Frequently Asked Questions About Psoriasis
Is psoriasis contagious?
No. Psoriasis is entirely an autoimmune disease driven by genetics and immune system dysfunction. You cannot catch psoriasis from touching someone's skin plaques, sharing a towel, or swimming in the same pool.
Can stress cause my psoriasis to flare up?
Yes. Psychological stress is one of the most common and powerful triggers for psoriasis flares. High stress levels elevate cortisol and trigger systemic inflammation. Managing Anxiety Disorders and stress is considered a vital component of clinical psoriasis treatment.
Is there a permanent cure for psoriasis?
Currently, there is no permanent cure. However, with modern targeted oral therapies like Otezla or systemic DMARDs, the vast majority of patients can achieve "clear or almost clear" skin and maintain long-term remission, dramatically improving their quality of life.
Is it safe to order systemic psoriasis medications online?
Yes, provided you use a regulated clinical service. At Profarma Express, our independent prescribers rigorously review your dermatological history and current blood work parameters to ensure that systemic or targeted therapies are safe for your immune profile, delivering genuine medications securely to your door.
Treatment of Psoriasis
Because psoriasis is driven by the immune system, the clinical approach aims to interrupt the inflammatory cycle and normalize skin cell turnover. Treatment protocols depend entirely on the severity of the body surface area (BSA) affected:
First-Line Topical Therapies: For mild disease, prescription topical corticosteroids, Vitamin D analogues, or topical retinoids are applied directly to the plaques to reduce localized scaling and redness.
Targeted Oral Therapies: For moderate-to-severe plaque psoriasis, oral PDE4 inhibitors like Otezla are highly effective at regulating intracellular inflammation without the broad immunosuppression of traditional drugs.
Systemic DMARDs: In severe, disabling cases or when Psoriatic Arthritis is present, classical oral systemic drugs like Trexall (Methotrexate) are prescribed to suppress the aberrant immune response globally.
Phototherapy: Controlled clinical exposure to narrow-band UVB light can effectively slow rapid cell growth in patients unresponsive to topical treatments.
Systemic medications must be closely monitored by a healthcare provider to balance efficacy against potential immunosuppressive side effects.
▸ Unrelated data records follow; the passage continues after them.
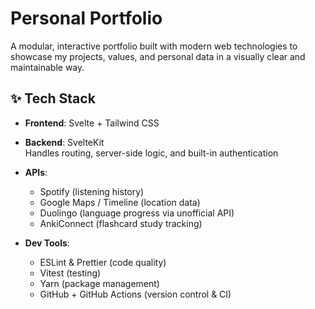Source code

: # Personal Portfolio

A modular, interactive portfolio built with modern web technologies to showcase my projects, values, and personal data in a visually clear and maintainable way.

## ✨ Tech Stack

- **Frontend**: Svelte + Tailwind CSS

- **Backend**: SvelteKit  
  Handles routing, server-side logic, and built-in authentication

- **APIs**:

  - Spotify (listening history)
  - Google Maps / Timeline (location data)
  - Duolingo (language progress via unofficial API)
  - AnkiConnect (flashcard study tracking)

- **Dev Tools**:
  - ESLint & Prettier (code quality)
  - Vitest (testing)
  - Yarn (package management)
  - GitHub + GitHub Actions (version control & CI)
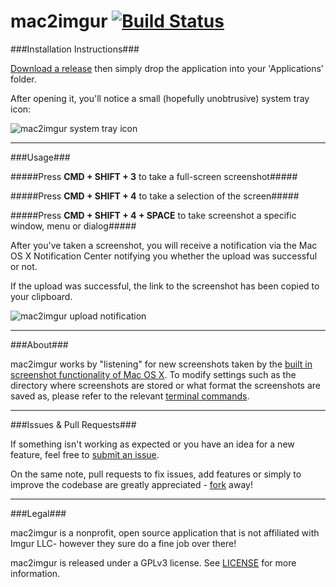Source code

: mac2imgur [![Build Status](https://travis-ci.org/rauix/mac2imgur.svg?branch=master)](https://travis-ci.org/rauix/mac2imgur)
========

###Installation Instructions###

[Download a release](http://mac2imgur.mileswd.com/latest) then simply drop the application into your 'Applications' folder.

After opening it, you'll notice a small (hopefully unobtrusive) system tray icon:

![mac2imgur system tray icon](https://i.imgur.com/6mrLpxe.png "mac2imgur system tray icon")

---

###Usage###

#####Press **CMD + SHIFT + 3** to take a full-screen screenshot#####

#####Press **CMD + SHIFT + 4** to take a selection of the screen#####

#####Press **CMD + SHIFT + 4 + SPACE** to take screenshot a specific window, menu or dialog#####

After you've taken a screenshot, you will receive a notification via the Mac OS X Notification Center notifying you whether the upload was successful or not.

If the upload was successful, the link to the screenshot has been copied to your clipboard.

![mac2imgur upload notification](https://i.imgur.com/GdAZQo3.png "mac2imgur upload notification")

---

###About###

mac2imgur works by "listening" for new screenshots taken by the [built in screenshot functionality of Mac OS X](http://support.apple.com/kb/ht5775). To modify settings such as the directory where screenshots are stored or what format the screenshots are saved as, please refer to the relevant [terminal commands](http://secrets.blacktree.com/?showapp=com.apple.screencapture).

---

###Issues & Pull Requests###

If something isn't working as expected or you have an idea for a new feature, feel free to [submit an issue](https://github.com/rauix/mac2imgur/issues).

On the same note, pull requests to fix issues, add features or simply to improve the codebase are greatly appreciated - [fork](https://github.com/rauix/mac2imgur/fork) away!

---

###Legal###

mac2imgur is a nonprofit, open source application that is not affiliated with Imgur LLC- however they sure do a fine job over there!

mac2imgur is released under a GPLv3 license. See [LICENSE](https://github.com/rauix/mac2imgur/blob/master/LICENSE) for more information.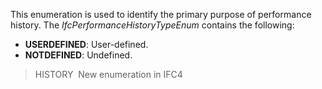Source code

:This enumeration is used to identify the primary purpose of performance history. The _IfcPerformanceHistoryTypeEnum_ contains the following:

* **USERDEFINED**: User-defined.
* **NOTDEFINED**: Undefined.

> HISTORY&nbsp; New enumeration in IFC4
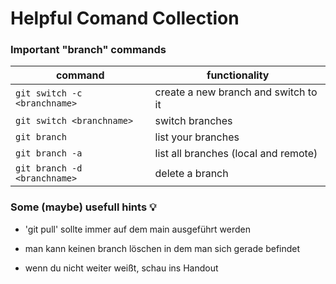 # Helpful Comand Collection

### Important "branch" commands

| command                      | functionality                        |
| ---------------------------- | ------------------------------------ |
| `git switch -c <branchname>` | create a new branch and switch to it |
| `git switch <branchname>`    | switch branches                      |
| `git branch`                 | list your branches                   |
| `git branch -a`              | list all branches (local and remote) |
| `git branch -d <branchname>` | delete a branch                      |

### Some (maybe) usefull hints 💡

- 'git pull' sollte immer auf dem main ausgeführt werden

- man kann keinen branch löschen in dem man sich gerade befindet

- wenn du nicht weiter weißt, schau ins Handout
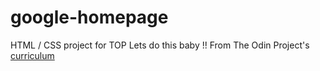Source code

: # google-homepage
HTML / CSS project for TOP 
Lets do this baby !!
From The Odin Project's [curriculum](http://www.theodinproject.com/courses/web-development-101/lessons/html-css)
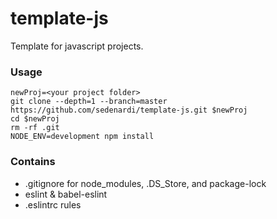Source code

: # template-js
Template for javascript projects.

### Usage

    newProj=<your project folder>
    git clone --depth=1 --branch=master https://github.com/sedenardi/template-js.git $newProj
    cd $newProj
    rm -rf .git
    NODE_ENV=development npm install

### Contains

- .gitignore for node_modules, .DS_Store, and package-lock
- eslint & babel-eslint
- .eslintrc rules
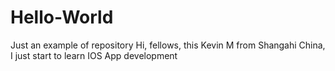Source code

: # Hello-World
Just  an example of repository
Hi, fellows, this Kevin M from Shangahi China, I just start to learn IOS App development
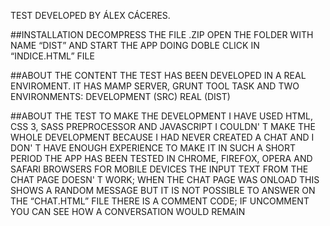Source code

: TEST DEVELOPED BY ÁLEX CÁCERES.

##INSTALLATION
DECOMPRESS THE FILE .ZIP
OPEN THE FOLDER WITH NAME “DIST” AND START THE APP DOING DOBLE CLICK IN “INDICE.HTML” FILE

##ABOUT THE CONTENT
THE TEST HAS BEEN DEVELOPED IN A REAL ENVIROMENT. IT HAS MAMP SERVER, GRUNT TOOL TASK AND TWO ENVIRONMENTS:
DEVELOPMENT (SRC)
REAL (DIST)


##ABOUT THE TEST
TO MAKE THE DEVELOPMENT I HAVE USED HTML, CSS 3, SASS PREPROCESSOR AND JAVASCRIPT
I COULDN' T MAKE THE WHOLE DEVELOPMENT BECAUSE  I HAD NEVER CREATED A CHAT AND I DON' T HAVE ENOUGH EXPERIENCE TO MAKE IT IN SUCH A SHORT PERIOD
THE APP HAS BEEN TESTED IN CHROME, FIREFOX, OPERA AND SAFARI BROWSERS FOR MOBILE DEVICES
THE INPUT TEXT FROM THE CHAT PAGE DOESN' T WORK; WHEN THE CHAT PAGE WAS ONLOAD THIS SHOWS A RANDOM MESSAGE BUT IT IS NOT POSSIBLE TO ANSWER
ON THE “CHAT.HTML” FILE THERE IS A COMMENT CODE; IF UNCOMMENT YOU CAN SEE HOW A CONVERSATION WOULD REMAIN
Causes and Risk Factors of Psoriasis
Psoriasis is fundamentally an autoimmune disease. It occurs when T-cells (a type of white blood cell) mistakenly attack healthy skin cells, triggering a cascade of inflammatory responses and rapid cell overproduction. The primary clinical risk factors and triggers include:
Genetics and Heredity: Having a direct family member with psoriasis significantly increases your risk. Specific genetic markers (like HLA-Cw6) are strongly associated with the disease's onset.
Immune System Dysfunction: The core mechanism involves T-cells inappropriately triggering vasodilation and the hyperproliferation of keratinocytes (skin cells).
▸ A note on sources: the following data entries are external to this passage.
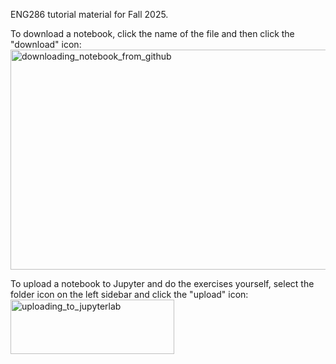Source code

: ENG286 tutorial material for Fall 2025. 

To download a notebook, click the name of the file and then click the "download" icon:
<img width="2076" height="352" alt="downloading_notebook_from_github" src="https://github.com/user-attachments/assets/25b57216-ae56-4964-8f34-98f2a5162145" />

To upload a notebook to Jupyter and do the exercises yourself, select the folder icon on the left sidebar and click the "upload" icon:
<img width="262" height="87" alt="uploading_to_jupyterlab" src="https://github.com/user-attachments/assets/b5c77a34-5aa0-4bda-b13f-d85adf22b950" />


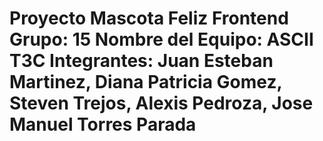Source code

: # Proyecto Mascota Feliz Frontend Grupo: 15 Nombre del Equipo: ASCII T3C Integrantes: Juan Esteban Martinez, Diana Patricia Gomez, Steven Trejos, Alexis Pedroza, Jose Manuel Torres Parada
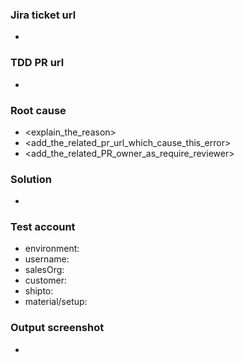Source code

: ### Jira ticket url
- 

### TDD PR url
- 

### Root cause
- <explain_the_reason>
- <add_the_related_pr_url_which_cause_this_error>
- <add_the_related_PR_owner_as_require_reviewer>

### Solution
- 

### Test account
- environment:
- username: 
- salesOrg:
- customer:
- shipto:
- material/setup:

### Output screenshot
-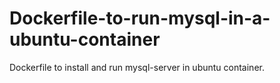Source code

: # Dockerfile-to-run-mysql-in-a-ubuntu-container
Dockerfile to install and run mysql-server in ubuntu container.
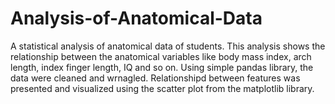 # Analysis-of-Anatomical-Data
A statistical analysis of anatomical data of students. 
This analysis shows the relationship between the anatomical variables like body mass index, arch length, index finger length, IQ and so on. 
Using simple pandas library, the data were cleaned and wrnagled.
Relationshipd between features was presented and visualized using the scatter plot from the matplotlib library.

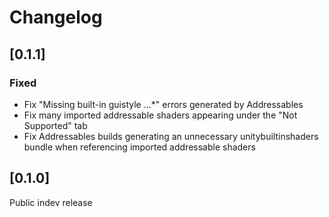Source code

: # Changelog

## [0.1.1]

### Fixed

- Fix "Missing built-in guistyle ...*" errors generated by Addressables
- Fix many imported addressable shaders appearing under the "Not Supported" tab
- Fix Addressables builds generating an unnecessary unitybuiltinshaders bundle when referencing imported addressable shaders

## [0.1.0]

Public indev release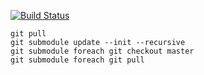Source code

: [![Build Status](https://travis-ci.org/eustasy/labs.eustasy.org.svg?branch=master)](https://travis-ci.org/eustasy/labs.eustasy.org)

    git pull
    git submodule update --init --recursive
    git submodule foreach git checkout master
    git submodule foreach git pull
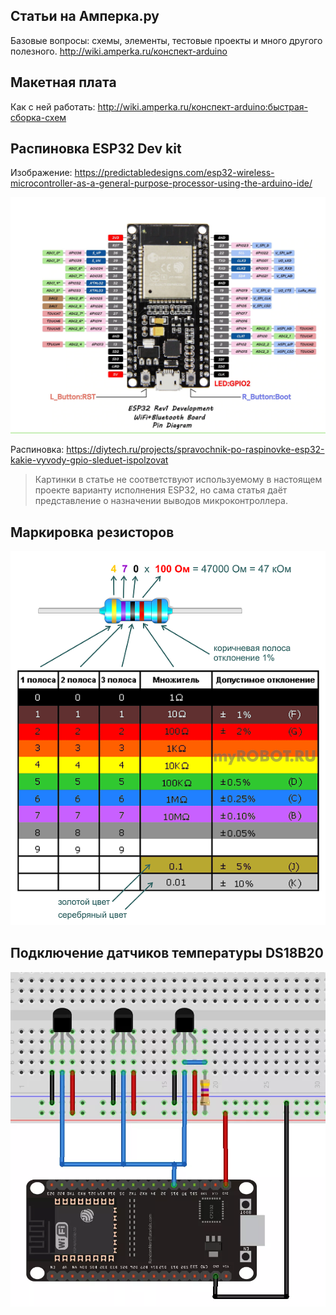 Статьи на Амперка.ру
--------------------
Базовые вопросы: схемы, элементы, тестовые проекты и много другого полезного.
http://wiki.amperka.ru/конспект-arduino

Макетная плата
--------------
Как с ней работать: http://wiki.amperka.ru/конспект-arduino:быстрая-сборка-схем

Распиновка ESP32 Dev kit
------------------------
Изображение: https://predictabledesigns.com/esp32-wireless-microcontroller-as-a-general-purpose-processor-using-the-arduino-ide/

![Pins](pics/esp32_pins.png)

Распиновка: https://diytech.ru/projects/spravochnik-po-raspinovke-esp32-kakie-vyvody-gpio-sleduet-ispolzovat
> Картинки в статье не соответствуют используемому в настоящем проекте
> варианту исполнения ESP32, но сама статья даёт представление о назначении
> выводов микроконтроллера.

Маркировка резисторов
---------------------
![Resistors](pics/resistors.png)

Подключение датчиков температуры DS18B20
----------------------------------------
![DS18B20](pics/temp_sensors.png)
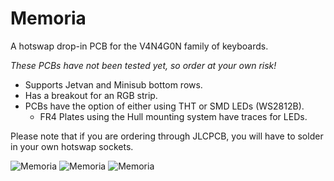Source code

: # Memoria
 A hotswap drop-in PCB for the V4N4G0N family of keyboards.

 *These PCBs have not been tested yet, so order at your own risk!*
 
 - Supports Jetvan and Minisub bottom rows.
 - Has a breakout for an RGB strip.
 - PCBs have the option of either using THT or SMD LEDs (WS2812B).
   + FR4 Plates using the Hull mounting system have traces for LEDs.

Please note that if you are ordering through JLCPCB, you will have to solder in your own hotswap sockets.

![Memoria](https://i.imgur.com/CQLJ4b7.png)
![Memoria](https://i.imgur.com/xMP2GJ9.png)
![Memoria](https://i.imgur.com/tTUV28m.png)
Psychological Stress: Severe emotional trauma or chronic Anxiety Disorders are definitively linked to the onset of the disease and acute flare-ups.
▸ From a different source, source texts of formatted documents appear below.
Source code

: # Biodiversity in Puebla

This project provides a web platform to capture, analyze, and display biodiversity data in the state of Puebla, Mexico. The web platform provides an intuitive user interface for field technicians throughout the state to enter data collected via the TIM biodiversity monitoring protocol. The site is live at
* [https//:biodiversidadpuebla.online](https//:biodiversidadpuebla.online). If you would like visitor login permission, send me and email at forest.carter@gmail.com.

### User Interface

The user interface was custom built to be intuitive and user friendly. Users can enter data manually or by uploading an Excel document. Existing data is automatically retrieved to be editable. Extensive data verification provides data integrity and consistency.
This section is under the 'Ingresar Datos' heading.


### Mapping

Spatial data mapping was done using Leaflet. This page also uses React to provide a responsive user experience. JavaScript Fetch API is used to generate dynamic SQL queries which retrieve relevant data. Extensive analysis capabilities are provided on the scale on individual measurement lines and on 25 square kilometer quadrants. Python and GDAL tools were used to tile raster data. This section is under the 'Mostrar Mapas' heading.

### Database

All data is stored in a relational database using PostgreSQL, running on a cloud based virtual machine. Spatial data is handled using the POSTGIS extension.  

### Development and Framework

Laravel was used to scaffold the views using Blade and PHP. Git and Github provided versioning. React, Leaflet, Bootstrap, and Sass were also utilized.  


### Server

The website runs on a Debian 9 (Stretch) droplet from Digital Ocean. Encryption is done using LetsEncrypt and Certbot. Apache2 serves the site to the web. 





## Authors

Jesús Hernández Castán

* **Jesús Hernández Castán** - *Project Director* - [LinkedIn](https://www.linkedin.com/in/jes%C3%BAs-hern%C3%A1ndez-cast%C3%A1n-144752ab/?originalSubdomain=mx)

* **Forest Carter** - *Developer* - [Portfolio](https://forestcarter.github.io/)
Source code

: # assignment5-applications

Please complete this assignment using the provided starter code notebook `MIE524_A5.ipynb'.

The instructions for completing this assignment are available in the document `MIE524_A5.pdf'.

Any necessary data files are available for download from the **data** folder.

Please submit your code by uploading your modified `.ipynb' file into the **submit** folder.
The Koebner Phenomenon: Psoriasis plaques frequently develop at the site of physical skin trauma, such as a severe sunburn, a scratch, surgical scars, or even a tattoo.
Metabolic Factors: Clinical data shows a profound correlation between psoriasis and Obesity. Excess adipose tissue produces pro-inflammatory cytokines that exacerbate the severity of psoriatic plaques.